▸ **Source texts of formatted documents**
*** Begin section ***
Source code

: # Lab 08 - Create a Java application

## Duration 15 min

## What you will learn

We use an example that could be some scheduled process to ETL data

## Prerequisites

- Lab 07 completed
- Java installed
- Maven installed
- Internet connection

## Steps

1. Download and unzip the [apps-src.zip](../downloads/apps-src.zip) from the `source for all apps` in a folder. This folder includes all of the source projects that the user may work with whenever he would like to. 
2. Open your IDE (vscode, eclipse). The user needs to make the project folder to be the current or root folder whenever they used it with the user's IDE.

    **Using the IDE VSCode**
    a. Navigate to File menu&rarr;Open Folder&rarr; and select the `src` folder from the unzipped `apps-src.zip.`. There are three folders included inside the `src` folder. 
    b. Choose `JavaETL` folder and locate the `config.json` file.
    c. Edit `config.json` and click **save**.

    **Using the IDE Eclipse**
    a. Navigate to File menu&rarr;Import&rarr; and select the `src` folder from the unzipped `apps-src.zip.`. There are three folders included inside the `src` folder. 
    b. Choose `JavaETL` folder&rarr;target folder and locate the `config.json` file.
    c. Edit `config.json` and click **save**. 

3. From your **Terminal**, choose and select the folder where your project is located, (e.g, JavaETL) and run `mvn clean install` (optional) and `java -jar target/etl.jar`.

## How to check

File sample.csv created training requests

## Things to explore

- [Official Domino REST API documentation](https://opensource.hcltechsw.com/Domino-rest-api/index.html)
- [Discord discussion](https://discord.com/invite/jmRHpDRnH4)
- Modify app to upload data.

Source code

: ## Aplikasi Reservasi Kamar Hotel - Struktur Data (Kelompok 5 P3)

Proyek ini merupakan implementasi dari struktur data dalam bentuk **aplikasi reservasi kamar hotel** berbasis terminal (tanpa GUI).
*** End section ***
▸ **HOW TO COMPLETE THIS TASK**
All the entries must be retyped exactly.

▸ **RESPONSE TO THE TASK**
Source code

: # Lab 08 - Create a Java application

## Duration 15 min

## What you will learn

We use an example that could be some scheduled process to ETL data

## Prerequisites

- Lab 07 completed
- Java installed
- Maven installed
- Internet connection

## Steps

1. Download and unzip the [apps-src.zip](../downloads/apps-src.zip) from the `source for all apps` in a folder. This folder includes all of the source projects that the user may work with whenever he would like to. 
2. Open your IDE (vscode, eclipse). The user needs to make the project folder to be the current or root folder whenever they used it with the user's IDE.

    **Using the IDE VSCode**
    a. Navigate to File menu&rarr;Open Folder&rarr; and select the `src` folder from the unzipped `apps-src.zip.`. There are three folders included inside the `src` folder. 
    b. Choose `JavaETL` folder and locate the `config.json` file.
    c. Edit `config.json` and click **save**.

    **Using the IDE Eclipse**
    a. Navigate to File menu&rarr;Import&rarr; and select the `src` folder from the unzipped `apps-src.zip.`. There are three folders included inside the `src` folder. 
    b. Choose `JavaETL` folder&rarr;target folder and locate the `config.json` file.
    c. Edit `config.json` and click **save**. 

3. From your **Terminal**, choose and select the folder where your project is located, (e.g, JavaETL) and run `mvn clean install` (optional) and `java -jar target/etl.jar`.

## How to check

File sample.csv created training requests

## Things to explore

- [Official Domino REST API documentation](https://opensource.hcltechsw.com/Domino-rest-api/index.html)
- [Discord discussion](https://discord.com/invite/jmRHpDRnH4)
- Modify app to upload data.

Source code

: ## Aplikasi Reservasi Kamar Hotel - Struktur Data (Kelompok 5 P3)

Proyek ini merupakan implementasi dari struktur data dalam bentuk **aplikasi reservasi kamar hotel** berbasis terminal (tanpa GUI).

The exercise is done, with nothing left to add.